▶ [ASSIGNMENT]:
Print the lines of the listing below verbatim from its first line through the line bearing "A quarta, e". Any pictures are to be omitted.

▶ [DATASET RECORDS]:
-*-*-

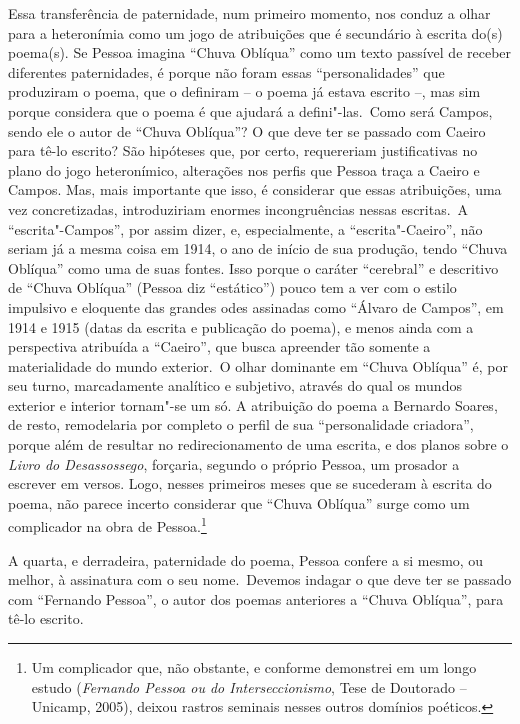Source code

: Essa transferência de paternidade, num primeiro momento, nos conduz a
olhar para a heteronímia como um jogo de atribuições que é secundário à
escrita do(s) poema(s). Se Pessoa imagina ``Chuva Oblíqua'' como um
texto passível de receber diferentes paternidades, é porque não foram
essas ``personalidades'' que produziram o poema, que o definiram -- o
poema já estava escrito --, mas sim porque considera que o poema é que
ajudará a defini"-las.~Como será Campos, sendo ele o autor de ``Chuva
Oblíqua''? O que deve ter se passado com Caeiro para tê-lo escrito? São
hipóteses que, por certo, requereriam justificativas no plano do jogo
heteronímico, alterações nos perfis que Pessoa traça a Caeiro e Campos.
Mas, mais importante que isso, é considerar que essas atribuições, uma
vez concretizadas, introduziriam enormes incongruências nessas escritas.~A ``escrita"-Campos'', por assim dizer, e, especialmente, a ``escrita"-Caeiro'', não seriam já a mesma coisa em 1914, o ano de início
de sua produção, tendo ``Chuva Oblíqua'' como uma de suas fontes. Isso
porque o caráter ``cerebral'' e descritivo de ``Chuva Oblíqua'' (Pessoa
diz ``estático'') pouco tem a ver com o estilo impulsivo e eloquente das
grandes odes assinadas como ``Álvaro de Campos'', em 1914 e 1915 (datas
da escrita e publicação do poema), e menos ainda com a perspectiva
atribuída a ``Caeiro'', que busca apreender tão somente a materialidade
do mundo exterior.~O olhar dominante em ``Chuva Oblíqua'' é, por seu
turno, marcadamente analítico e subjetivo, através do qual os mundos
exterior e interior tornam"-se um só. A atribuição do poema a Bernardo
Soares, de resto, remodelaria por completo o perfil de sua
``personalidade criadora'', porque além de resultar no redirecionamento
de uma escrita, e dos planos sobre o \emph{Livro do Desassossego},
forçaria, segundo o próprio Pessoa, um prosador a escrever em versos.
Logo, nesses primeiros meses que se sucederam à escrita do poema, não
parece incerto considerar que ``Chuva Oblíqua'' surge como um
complicador na obra de Pessoa.\footnote{Um complicador que, não
  obstante, e conforme demonstrei em um longo estudo (\emph{Fernando
  Pessoa ou do Interseccionismo}, Tese de Doutorado -- Unicamp, 2005),
  deixou rastros seminais nesses outros domínios poéticos.}

A quarta, e derradeira, paternidade do poema, Pessoa confere a si mesmo,
ou melhor, à assinatura com o seu nome.~Devemos indagar o que deve ter
se passado com ``Fernando Pessoa'', o autor dos poemas anteriores a
``Chuva Oblíqua'', para tê-lo escrito.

-*-*-

▶ [EXERCISE OUTPUT]:
Source code

: Essa transferência de paternidade, num primeiro momento, nos conduz a
olhar para a heteronímia como um jogo de atribuições que é secundário à
escrita do(s) poema(s). Se Pessoa imagina ``Chuva Oblíqua'' como um
texto passível de receber diferentes paternidades, é porque não foram
essas ``personalidades'' que produziram o poema, que o definiram -- o
poema já estava escrito --, mas sim porque considera que o poema é que
ajudará a defini"-las.~Como será Campos, sendo ele o autor de ``Chuva
Oblíqua''? O que deve ter se passado com Caeiro para tê-lo escrito? São
hipóteses que, por certo, requereriam justificativas no plano do jogo
heteronímico, alterações nos perfis que Pessoa traça a Caeiro e Campos.
Mas, mais importante que isso, é considerar que essas atribuições, uma
vez concretizadas, introduziriam enormes incongruências nessas escritas.~A ``escrita"-Campos'', por assim dizer, e, especialmente, a ``escrita"-Caeiro'', não seriam já a mesma coisa em 1914, o ano de início
de sua produção, tendo ``Chuva Oblíqua'' como uma de suas fontes. Isso
porque o caráter ``cerebral'' e descritivo de ``Chuva Oblíqua'' (Pessoa
diz ``estático'') pouco tem a ver com o estilo impulsivo e eloquente das
grandes odes assinadas como ``Álvaro de Campos'', em 1914 e 1915 (datas
da escrita e publicação do poema), e menos ainda com a perspectiva
atribuída a ``Caeiro'', que busca apreender tão somente a materialidade
do mundo exterior.~O olhar dominante em ``Chuva Oblíqua'' é, por seu
turno, marcadamente analítico e subjetivo, através do qual os mundos
exterior e interior tornam"-se um só. A atribuição do poema a Bernardo
Soares, de resto, remodelaria por completo o perfil de sua
``personalidade criadora'', porque além de resultar no redirecionamento
de uma escrita, e dos planos sobre o \emph{Livro do Desassossego},
forçaria, segundo o próprio Pessoa, um prosador a escrever em versos.
Logo, nesses primeiros meses que se sucederam à escrita do poema, não
parece incerto considerar que ``Chuva Oblíqua'' surge como um
complicador na obra de Pessoa.\footnote{Um complicador que, não
  obstante, e conforme demonstrei em um longo estudo (\emph{Fernando
  Pessoa ou do Interseccionismo}, Tese de Doutorado -- Unicamp, 2005),
  deixou rastros seminais nesses outros domínios poéticos.}

A quarta, e derradeira, paternidade do poema, Pessoa confere a si mesmo,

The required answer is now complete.